We found clinically overt, diffuse, intra-epithelial melanocytic neoplasia in about 50% of all previously untreated, invasive conjunctival melanomas. Such intra-epithelial disease comprised primary in situ melanoma and/or secondary pagetoid spread from the invasive tumour. The existence of in situ conjunctival melanoma is not widely acknowledged in ophthalmology, but must exist, because invasive conjunctival melanoma arises from epithelium, so that there has to be an in situ phase even if this is not always recognised clinically. Our view is supported by the fact that conjunctival intra-epithelial melanocytic neoplasia is histologically similar to cutaneous and mucosal in situ melanomas. Some authors have expressed concerns that the term ‘in situ conjunctival melanoma’ might alarm ophthalmologists and patients;36 however, the term ‘primary acquired melanosis (PAM) with atypia’ may give false reassurance to ophthalmologists and patients and may mislead non-ophthalmologists involved in the patient's care (eg, family doctor, plastic surgeon). As a result, in situ melanoma may inadvertently be under-treated just when opportunities for eradicating malignancy are greatest.

Our results highlight several shortcomings in the current 6th edition of TNM staging for conjunctival melanomas (Table 1). We have therefore devised a new system to overcome these limitations. First, our proposed staging system takes account of tumour size, using circumferential spread, because it is easier to measure angle in minutes than distance in millimetres. Second, as none of 20 patients with corneal involvement developed metastases, in keeping with other studies, we have excluded this as a risk factor.37 Third, our system takes account of the finding that caruncular involvement significantly worsens the survival prognosis. Fourth, our proposed system does not group all non-conjunctival disease equally; for example, we stage tumours with intracranial spread as having a worse prognosis than those with only eyelid skin involvement. Fifth, we do not assume that intraocular spread has a poor prognosis for survival, because the eye is devoid of lymphatics. Finally, our system includes ‘conjunctival in situ melanoma’ (ie, Tis stage), which we consider an essential precursor of invasive disease.

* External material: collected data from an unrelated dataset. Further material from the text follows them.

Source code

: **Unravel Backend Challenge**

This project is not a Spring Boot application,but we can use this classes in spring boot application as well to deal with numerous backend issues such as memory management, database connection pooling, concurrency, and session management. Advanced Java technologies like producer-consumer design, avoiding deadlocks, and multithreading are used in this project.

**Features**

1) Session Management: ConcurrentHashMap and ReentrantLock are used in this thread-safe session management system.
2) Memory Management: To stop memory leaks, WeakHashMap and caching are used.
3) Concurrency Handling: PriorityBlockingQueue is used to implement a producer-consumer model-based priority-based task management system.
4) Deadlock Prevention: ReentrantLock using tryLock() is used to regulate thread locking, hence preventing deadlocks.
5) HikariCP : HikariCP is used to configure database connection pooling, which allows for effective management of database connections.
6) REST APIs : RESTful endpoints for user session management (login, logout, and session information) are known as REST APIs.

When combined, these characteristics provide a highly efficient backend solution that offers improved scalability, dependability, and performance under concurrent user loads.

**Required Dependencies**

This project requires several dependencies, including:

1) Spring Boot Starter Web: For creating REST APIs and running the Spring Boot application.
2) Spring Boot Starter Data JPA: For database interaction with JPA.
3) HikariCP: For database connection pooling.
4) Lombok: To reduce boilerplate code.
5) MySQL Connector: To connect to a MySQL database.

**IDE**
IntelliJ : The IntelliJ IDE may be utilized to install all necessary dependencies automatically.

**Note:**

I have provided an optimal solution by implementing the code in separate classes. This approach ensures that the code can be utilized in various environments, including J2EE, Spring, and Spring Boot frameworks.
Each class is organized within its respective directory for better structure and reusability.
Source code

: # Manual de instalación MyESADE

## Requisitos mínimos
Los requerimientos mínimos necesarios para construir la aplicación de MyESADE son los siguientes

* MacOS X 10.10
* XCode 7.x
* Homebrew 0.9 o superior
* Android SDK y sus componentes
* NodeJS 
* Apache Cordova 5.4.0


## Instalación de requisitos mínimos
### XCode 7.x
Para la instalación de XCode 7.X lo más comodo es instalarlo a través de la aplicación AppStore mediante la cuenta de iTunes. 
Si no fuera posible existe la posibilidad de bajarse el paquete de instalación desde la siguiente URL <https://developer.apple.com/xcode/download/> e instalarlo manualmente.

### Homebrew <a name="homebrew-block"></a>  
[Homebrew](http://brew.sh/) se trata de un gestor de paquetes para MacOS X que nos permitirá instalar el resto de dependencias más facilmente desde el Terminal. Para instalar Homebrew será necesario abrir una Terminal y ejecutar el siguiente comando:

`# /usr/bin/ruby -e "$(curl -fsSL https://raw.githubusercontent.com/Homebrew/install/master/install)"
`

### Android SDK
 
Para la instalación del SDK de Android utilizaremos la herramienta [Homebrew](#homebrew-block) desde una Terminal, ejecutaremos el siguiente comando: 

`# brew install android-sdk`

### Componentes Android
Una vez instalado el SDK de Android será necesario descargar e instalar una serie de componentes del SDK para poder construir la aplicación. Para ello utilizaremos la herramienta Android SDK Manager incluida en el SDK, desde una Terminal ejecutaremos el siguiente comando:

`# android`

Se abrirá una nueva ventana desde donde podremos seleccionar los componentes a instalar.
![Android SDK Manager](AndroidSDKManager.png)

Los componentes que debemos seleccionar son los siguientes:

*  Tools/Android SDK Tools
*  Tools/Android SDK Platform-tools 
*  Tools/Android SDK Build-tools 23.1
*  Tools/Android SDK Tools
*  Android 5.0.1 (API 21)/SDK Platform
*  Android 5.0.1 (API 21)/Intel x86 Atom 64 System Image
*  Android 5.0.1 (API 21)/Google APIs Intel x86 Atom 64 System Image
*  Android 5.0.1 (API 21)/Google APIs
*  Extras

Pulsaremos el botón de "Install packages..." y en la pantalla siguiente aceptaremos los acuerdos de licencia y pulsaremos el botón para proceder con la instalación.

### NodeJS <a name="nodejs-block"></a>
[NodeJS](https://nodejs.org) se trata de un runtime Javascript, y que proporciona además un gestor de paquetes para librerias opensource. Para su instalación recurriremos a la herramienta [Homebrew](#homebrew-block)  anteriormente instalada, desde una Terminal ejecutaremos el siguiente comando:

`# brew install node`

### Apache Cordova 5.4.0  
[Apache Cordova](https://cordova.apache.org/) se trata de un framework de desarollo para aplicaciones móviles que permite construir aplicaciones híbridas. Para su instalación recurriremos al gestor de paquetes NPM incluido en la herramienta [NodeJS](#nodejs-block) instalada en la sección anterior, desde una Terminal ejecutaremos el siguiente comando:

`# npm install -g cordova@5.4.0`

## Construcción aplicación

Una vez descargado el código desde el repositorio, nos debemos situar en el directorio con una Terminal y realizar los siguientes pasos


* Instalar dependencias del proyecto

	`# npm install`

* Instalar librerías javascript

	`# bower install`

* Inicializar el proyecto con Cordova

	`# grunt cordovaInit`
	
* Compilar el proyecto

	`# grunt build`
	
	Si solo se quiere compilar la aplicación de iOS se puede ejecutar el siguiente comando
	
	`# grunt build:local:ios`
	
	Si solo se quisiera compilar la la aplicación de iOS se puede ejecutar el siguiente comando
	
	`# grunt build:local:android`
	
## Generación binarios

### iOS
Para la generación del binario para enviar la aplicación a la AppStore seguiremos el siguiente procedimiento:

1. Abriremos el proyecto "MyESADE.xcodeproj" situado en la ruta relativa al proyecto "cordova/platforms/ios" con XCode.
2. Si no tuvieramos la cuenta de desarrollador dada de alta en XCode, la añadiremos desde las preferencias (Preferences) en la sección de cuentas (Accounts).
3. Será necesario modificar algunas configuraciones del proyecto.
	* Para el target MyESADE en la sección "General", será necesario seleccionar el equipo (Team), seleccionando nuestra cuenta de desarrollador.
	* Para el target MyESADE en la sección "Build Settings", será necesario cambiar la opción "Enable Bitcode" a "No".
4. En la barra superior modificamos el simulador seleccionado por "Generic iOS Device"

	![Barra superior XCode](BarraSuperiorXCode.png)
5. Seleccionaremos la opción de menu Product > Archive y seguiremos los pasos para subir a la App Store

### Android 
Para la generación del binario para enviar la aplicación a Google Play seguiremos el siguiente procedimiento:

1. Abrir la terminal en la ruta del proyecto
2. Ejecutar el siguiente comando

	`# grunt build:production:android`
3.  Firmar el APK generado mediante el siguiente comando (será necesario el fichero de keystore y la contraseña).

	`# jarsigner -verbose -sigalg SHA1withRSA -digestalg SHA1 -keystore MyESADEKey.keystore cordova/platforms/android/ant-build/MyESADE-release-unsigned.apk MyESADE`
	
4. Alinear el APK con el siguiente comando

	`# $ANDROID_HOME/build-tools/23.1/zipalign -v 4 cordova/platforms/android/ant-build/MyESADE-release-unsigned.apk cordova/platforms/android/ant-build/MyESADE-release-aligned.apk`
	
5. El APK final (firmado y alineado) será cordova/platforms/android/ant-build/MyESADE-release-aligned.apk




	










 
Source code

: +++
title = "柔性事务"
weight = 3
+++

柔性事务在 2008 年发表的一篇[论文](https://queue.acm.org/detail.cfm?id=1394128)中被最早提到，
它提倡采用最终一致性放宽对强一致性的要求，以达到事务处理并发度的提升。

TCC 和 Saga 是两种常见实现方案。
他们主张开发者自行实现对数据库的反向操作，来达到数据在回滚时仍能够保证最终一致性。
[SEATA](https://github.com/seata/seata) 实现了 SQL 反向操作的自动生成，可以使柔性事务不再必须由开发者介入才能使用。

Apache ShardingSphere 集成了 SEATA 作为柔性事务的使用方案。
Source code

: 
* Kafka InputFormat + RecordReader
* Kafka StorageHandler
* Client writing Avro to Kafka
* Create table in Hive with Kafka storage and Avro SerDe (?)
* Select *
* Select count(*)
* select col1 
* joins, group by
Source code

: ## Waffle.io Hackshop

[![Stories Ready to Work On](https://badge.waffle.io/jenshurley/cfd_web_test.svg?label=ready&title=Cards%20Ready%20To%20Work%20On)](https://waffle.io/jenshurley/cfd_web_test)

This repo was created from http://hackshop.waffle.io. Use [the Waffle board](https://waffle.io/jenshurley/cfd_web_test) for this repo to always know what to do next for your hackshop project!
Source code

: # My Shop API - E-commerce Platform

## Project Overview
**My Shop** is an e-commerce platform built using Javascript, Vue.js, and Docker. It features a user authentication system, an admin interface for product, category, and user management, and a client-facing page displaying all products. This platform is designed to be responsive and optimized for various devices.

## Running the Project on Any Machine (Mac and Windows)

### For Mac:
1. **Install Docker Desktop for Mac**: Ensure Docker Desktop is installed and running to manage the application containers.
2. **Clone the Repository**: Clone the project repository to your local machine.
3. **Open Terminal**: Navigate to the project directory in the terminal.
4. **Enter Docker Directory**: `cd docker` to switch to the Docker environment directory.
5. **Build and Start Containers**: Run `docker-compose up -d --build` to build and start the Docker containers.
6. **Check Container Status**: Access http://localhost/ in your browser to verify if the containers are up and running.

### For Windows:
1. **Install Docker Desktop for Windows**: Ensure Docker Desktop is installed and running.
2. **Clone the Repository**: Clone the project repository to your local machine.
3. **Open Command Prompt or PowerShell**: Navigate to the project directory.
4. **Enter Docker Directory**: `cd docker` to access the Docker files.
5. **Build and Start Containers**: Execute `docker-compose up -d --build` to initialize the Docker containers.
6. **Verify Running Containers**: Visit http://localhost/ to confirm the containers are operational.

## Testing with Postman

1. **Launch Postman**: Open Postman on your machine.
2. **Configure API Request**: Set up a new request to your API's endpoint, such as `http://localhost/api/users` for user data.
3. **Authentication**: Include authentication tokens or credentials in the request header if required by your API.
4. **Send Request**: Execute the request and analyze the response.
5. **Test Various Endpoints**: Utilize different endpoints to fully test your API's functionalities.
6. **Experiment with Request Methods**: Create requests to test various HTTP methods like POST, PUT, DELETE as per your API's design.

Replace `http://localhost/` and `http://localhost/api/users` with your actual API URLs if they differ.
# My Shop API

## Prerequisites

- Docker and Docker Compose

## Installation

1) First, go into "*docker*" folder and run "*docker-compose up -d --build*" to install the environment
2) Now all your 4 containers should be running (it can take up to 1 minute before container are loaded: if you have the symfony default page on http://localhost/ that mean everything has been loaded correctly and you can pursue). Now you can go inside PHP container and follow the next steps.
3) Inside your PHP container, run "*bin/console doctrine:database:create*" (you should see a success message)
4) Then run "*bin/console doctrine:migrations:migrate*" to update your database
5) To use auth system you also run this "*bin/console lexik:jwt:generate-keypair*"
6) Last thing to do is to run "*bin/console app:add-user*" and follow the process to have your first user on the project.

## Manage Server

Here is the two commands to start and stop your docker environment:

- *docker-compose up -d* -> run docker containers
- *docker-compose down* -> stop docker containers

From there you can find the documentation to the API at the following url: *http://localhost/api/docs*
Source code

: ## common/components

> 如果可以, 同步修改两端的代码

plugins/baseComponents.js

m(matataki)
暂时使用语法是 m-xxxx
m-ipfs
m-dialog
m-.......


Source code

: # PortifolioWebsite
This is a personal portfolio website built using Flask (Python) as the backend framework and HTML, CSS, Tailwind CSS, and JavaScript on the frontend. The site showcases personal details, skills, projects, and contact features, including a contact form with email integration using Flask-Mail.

There is scope for further studies. First, it would be useful to document in situ melanoma more objectively, avoiding vague terms such as ‘mild’, ‘moderate’, and ‘severe’. We have developed a scoring system based on intra-epithelial spread, melanocytic density, and cellular atypia and are currently evaluating this method (Damato and Coupland, Clinical Experimental Ophthalmology, submitted). Second, there is a need for long-term studies correlating baseline disease with local tumour control and survival, so that staging systems can be based on evidence instead of intuition. Thirdly, we need to understand why medial tumours and particularly those involving caruncle have worse prognosis, so that metastatic disease might be prevented more effectively.

In conclusion, primary treatment of conjunctival melanoma at a specialised ocular oncology centre achieves high rates of local tumour control with conservation of the eye and vision. Adjunctive brachytherapy and topical chemotherapy are valuable. Future TNM staging of conjunctival melanoma should take account of caruncular involvement, which correlates with high mortality. Inadequate surgical interventions may cause local tumour recurrence and metastatic death.